War crimes inquiries and truth commissions can aid in the process of memory and truth telling, and help to make public the extent to which victims have suffered.
Restoration often becomes a matter of restitution or war reparations. In cases where clear acts of injustice have taken place, some type of compensation can help to meet the material and emotional needs of victims and begin to remedy the injustice. Repentance can also help to re-establish relationships among the conflicting parties and help them to move toward reconciliation. In some cases, conflicts can end more peacefully when parties acknowledge their guilt and apologize than when formal war crimes adjudication or criminal proceedings are used.
In cases of civil war, because the line between offenders and victims can become blurred, a central goal of peacebuilding is to restore the community as a whole. Restoration often becomes tied to the transformation of the relationship between the conflicting parties. However, such restoration cannot take place unless it is supported by wider social conditions and unless the larger community makes restorative processes available.
Restorative justice in the international context is therefore linked to social structural changes, reconstruction programs to help communities ravaged by conflict, democratization, and the creation of institutions of civil society.
― Sébastien Chikara (Sébastien Chikara), Monday, 16 February 2004 04:06 (twenty-two years ago)
I am really curious about how the current US policies that treat civilian casualties as a "regrettable" but taken-for-granted aspect of war have evolved. Something tells me Churchill had something to do with it but I can't remember now.
― Tracer Hand (tracerhand), Monday, 16 February 2004 04:18 (twenty-two years ago)
― Tracer Hand (tracerhand), Monday, 16 February 2004 04:26 (twenty-two years ago)

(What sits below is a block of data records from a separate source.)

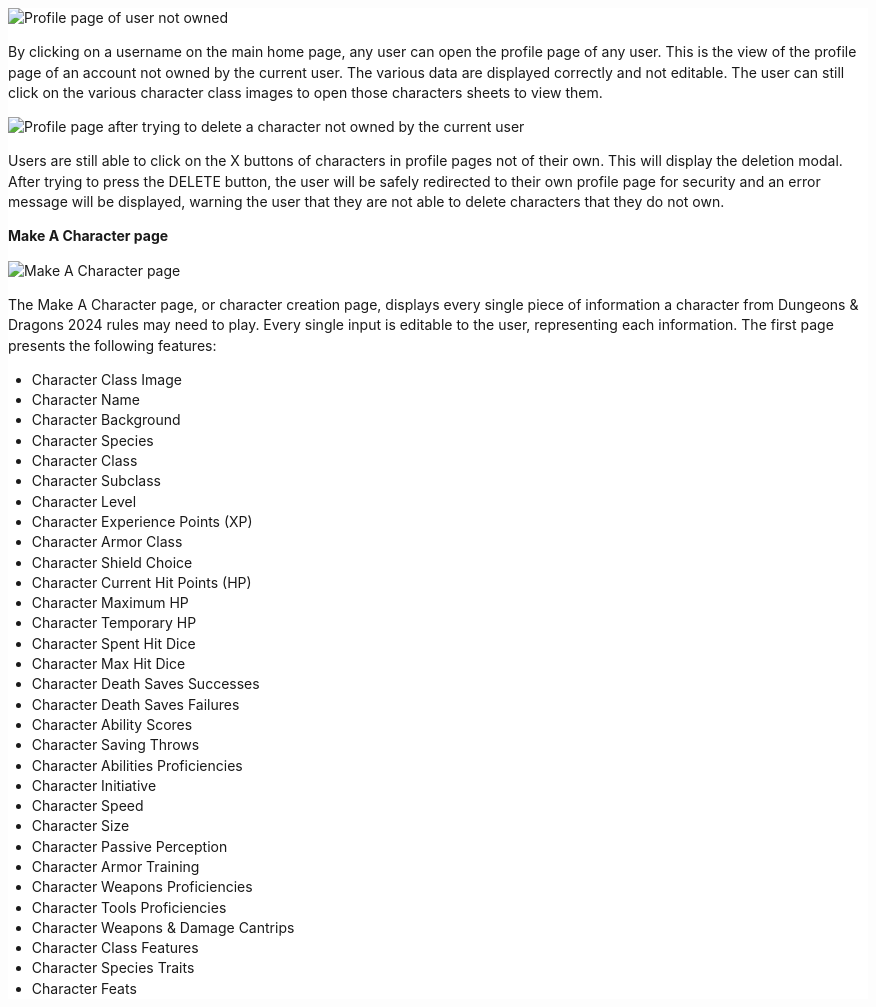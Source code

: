 ![Profile page of user not owned](https://i.ibb.co/Dz1vTKy/profilepagenotowned.png)

By clicking on a username on the main home page, any user can open the profile page of any user. This is the view of the profile page of an account not owned by the current user. The various data are displayed correctly and not editable. The user can still click on the various character class images to open those characters sheets to view them.

![Profile page after trying to delete a character not owned by the current user](https://i.ibb.co/dm6rbmT/profilepagedeletecharacternotowned.png)

Users are still able to click on the X buttons of characters in profile pages not of their own. This will display the deletion modal. After trying to press the DELETE button, the user will be safely redirected to their own profile page for security and an error message will be displayed, warning the user that they are not able to delete characters that they do not own.

**Make A Character page**

![Make A Character page](https://i.ibb.co/Bc7MjFY/makeacharacterpage.png)

The Make A Character page, or character creation page, displays every single piece of information a character from Dungeons & Dragons 2024 rules may need to play. Every single input is editable to the user, representing each information.
The first page presents the following features:
- Character Class Image
- Character Name
- Character Background
- Character Species
- Character Class
- Character Subclass
- Character Level
- Character Experience Points (XP)
- Character Armor Class
- Character Shield Choice
- Character Current Hit Points (HP)
- Character Maximum HP
- Character Temporary HP
- Character Spent Hit Dice
- Character Max Hit Dice
- Character Death Saves Successes
- Character Death Saves Failures
- Character Ability Scores
- Character Saving Throws
- Character Abilities Proficiencies
- Character Initiative
- Character Speed
- Character Size
- Character Passive Perception
- Character Armor Training
- Character Weapons Proficiencies
- Character Tools Proficiencies
- Character Weapons & Damage Cantrips
- Character Class Features
- Character Species Traits
- Character Feats
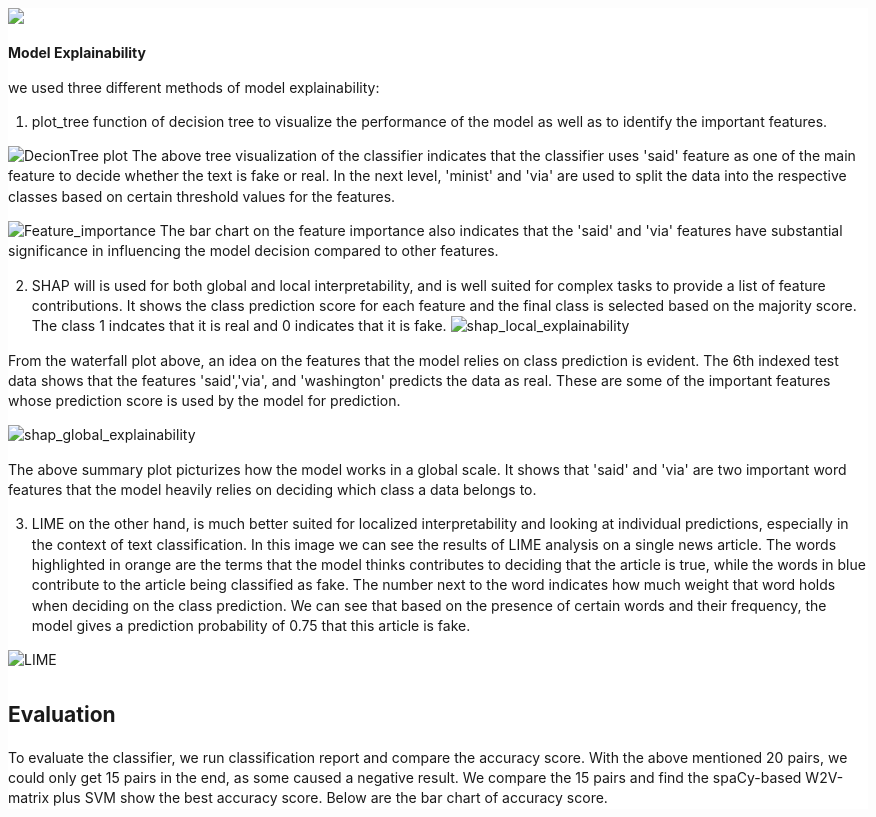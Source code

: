 <img src="https://github.com/DataScienceAndEngineering/machine-learning-dse-i210-final-project-fake-news/blob/main/reports/figures/model_selection.jpg" width="800"/>

 **Model Explainability**
 <p>
	 we used three different methods of model explainability:
	 
1. plot_tree function of decision tree to visualize the performance of the model as well as to identify the important features. 

![DecionTree plot](figures/tree_plot_model_explainability.png)
	 The above tree visualization of the classifier indicates that the classifier uses 'said' feature as one of the main feature to decide whether the text is fake or real. In the next level, 'minist' and 'via' are used to split the data into the respective classes based on certain threshold values for the features.

![Feature_importance](figures/important_features.png)
	 The bar chart on the feature importance also indicates that the 'said' and 'via' features have substantial significance in influencing the model decision compared to other features. 

2. SHAP will is used for both global and local interpretability, and is well suited for complex tasks to provide a list of feature contributions.  It shows the class prediction score for each feature and the final class is selected based on the majority score. The class 1 indcates that it is real and 0 indicates that it is fake. 
![shap_local_explainability](figures/shap_local_explainability.png)

From the waterfall plot above, an idea on the features that the model relies on class prediction is evident. The 6th indexed test data shows that the features 'said','via', and 'washington' predicts the data as real. These are some of the important features whose prediction score is used by the model for prediction.

![shap_global_explainability](figures/shap_global_explainability.png)

 The above summary plot picturizes how the model works in a global scale. It shows that 'said' and 'via' are two important word features that the model heavily relies on deciding which class a data belongs to.

3. LIME on the other hand, is much better suited for localized interpretability and looking at individual predictions, especially in the context of text classification. In this image we can see the results of LIME analysis on a single news article. The words highlighted in orange are the terms that the model thinks contributes to deciding that the article is true, while the words in blue contribute to the article being classified as fake. The number next to the word indicates how much weight that word holds when deciding on the class prediction. We can see that based on the presence of certain words and their frequency, the model gives a prediction probability of 0.75 that this article is fake.

![LIME](figures/LIME.png)
 </p>

## Evaluation

To evaluate the classifier, we run classification report and compare the accuracy score. With the above mentioned 20 pairs, we could only get 15 pairs in the end, as some caused a negative result. We compare the 15 pairs and find the spaCy-based W2V-matrix plus SVM show the best accuracy score. Below are the bar chart of accuracy score.
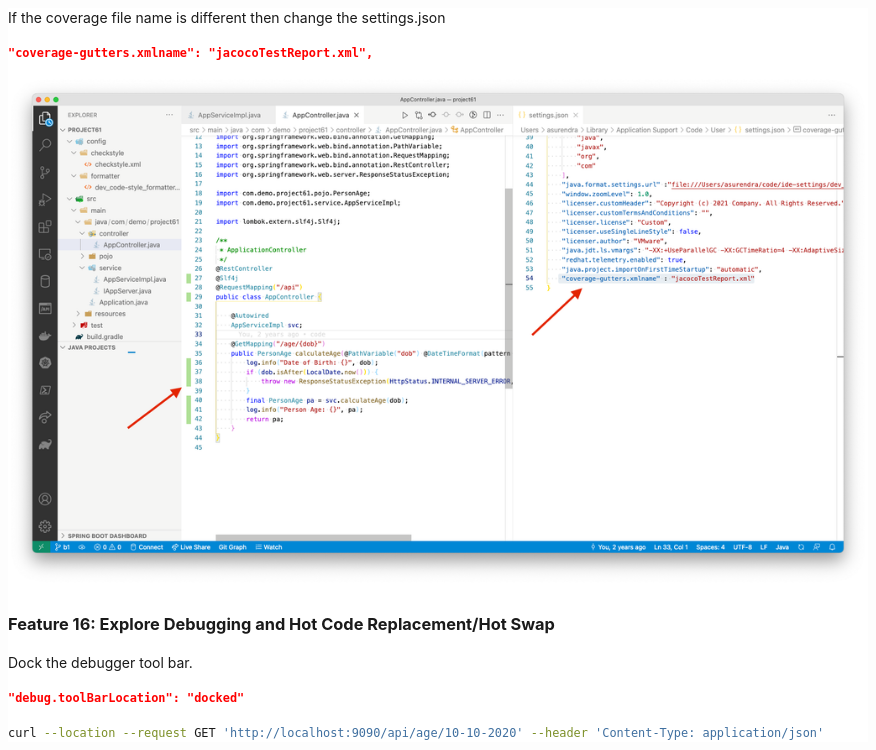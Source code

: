 If the coverage file name is different then change the settings.json

```json
"coverage-gutters.xmlname": "jacocoTestReport.xml",
```

![](image15.1.png)

### Feature 16: Explore Debugging and Hot Code Replacement/Hot Swap

Dock the debugger tool bar.

```json
"debug.toolBarLocation": "docked"
```

```bash
curl --location --request GET 'http://localhost:9090/api/age/10-10-2020' --header 'Content-Type: application/json'
```
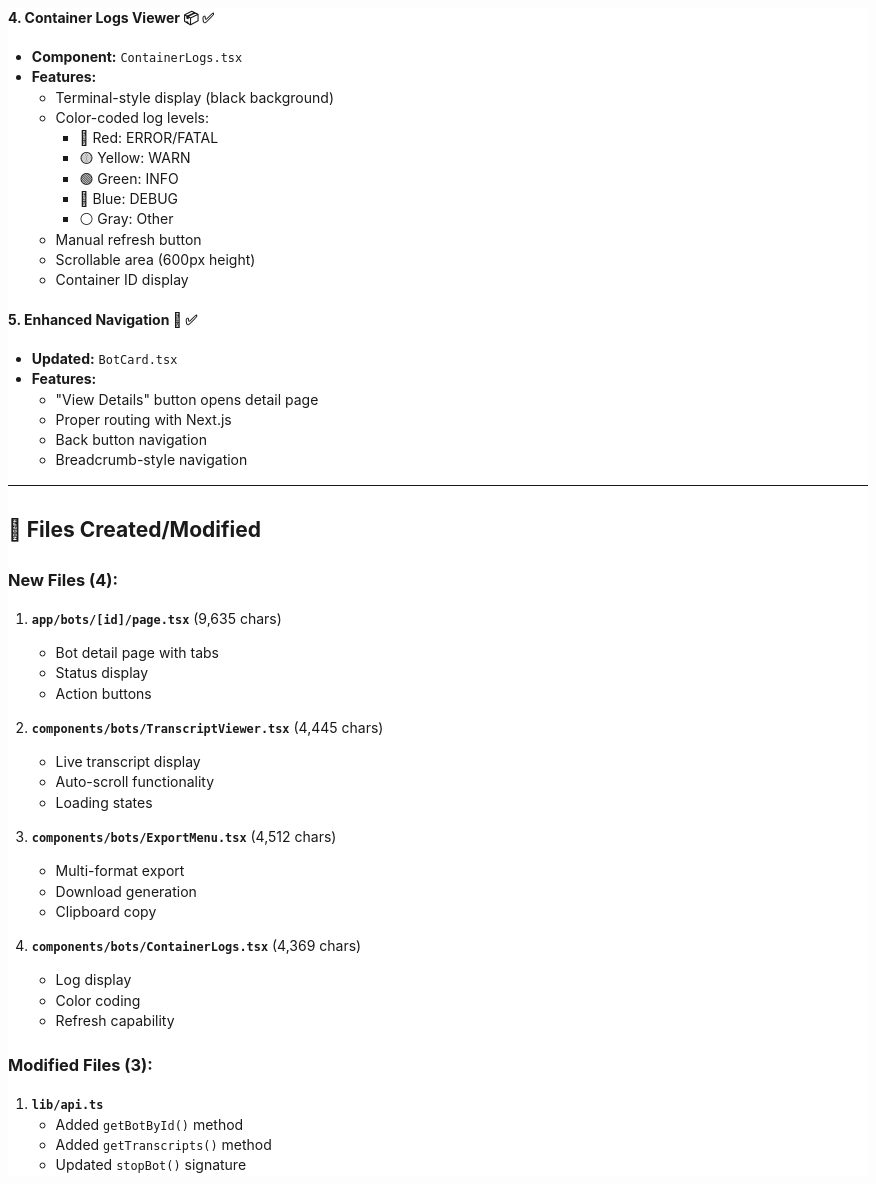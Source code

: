 #### 4. **Container Logs Viewer** 📦 ✅
- **Component:** `ContainerLogs.tsx`
- **Features:**
  - Terminal-style display (black background)
  - Color-coded log levels:
    - 🔴 Red: ERROR/FATAL
    - 🟡 Yellow: WARN
    - 🟢 Green: INFO
    - 🔵 Blue: DEBUG
    - ⚪ Gray: Other
  - Manual refresh button
  - Scrollable area (600px height)
  - Container ID display

#### 5. **Enhanced Navigation** 🔗 ✅
- **Updated:** `BotCard.tsx`
- **Features:**
  - "View Details" button opens detail page
  - Proper routing with Next.js
  - Back button navigation
  - Breadcrumb-style navigation

---

## 📁 Files Created/Modified

### New Files (4):
1. **`app/bots/[id]/page.tsx`** (9,635 chars)
   - Bot detail page with tabs
   - Status display
   - Action buttons

2. **`components/bots/TranscriptViewer.tsx`** (4,445 chars)
   - Live transcript display
   - Auto-scroll functionality
   - Loading states

3. **`components/bots/ExportMenu.tsx`** (4,512 chars)
   - Multi-format export
   - Download generation
   - Clipboard copy

4. **`components/bots/ContainerLogs.tsx`** (4,369 chars)
   - Log display
   - Color coding
   - Refresh capability

### Modified Files (3):
1. **`lib/api.ts`**
   - Added `getBotById()` method
   - Added `getTranscripts()` method
   - Updated `stopBot()` signature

I like Ed's idea that War is a symtom of the failure of global society -- but 'global society' has never existed, and probably will never exist. I don't know who high standards are being failed here except Ed's own; while I share them, time has shown again and again that global co-operation is chimerical.
I personally find the moral relativism that places all killing on the same plane abhorent: unspeakable as, say, the area bombing of Dresden and Berlin were, these acts do not compare with the absolute evil of the Holocaust and the Nazi German project.
― NRK (Enrique), Monday, 16 February 2004 10:42 (twenty-two years ago)
― Sym (shmuel), Monday, 16 February 2004 10:50 (twenty-two years ago)
― Sym (shmuel), Monday, 16 February 2004 10:53 (twenty-two years ago)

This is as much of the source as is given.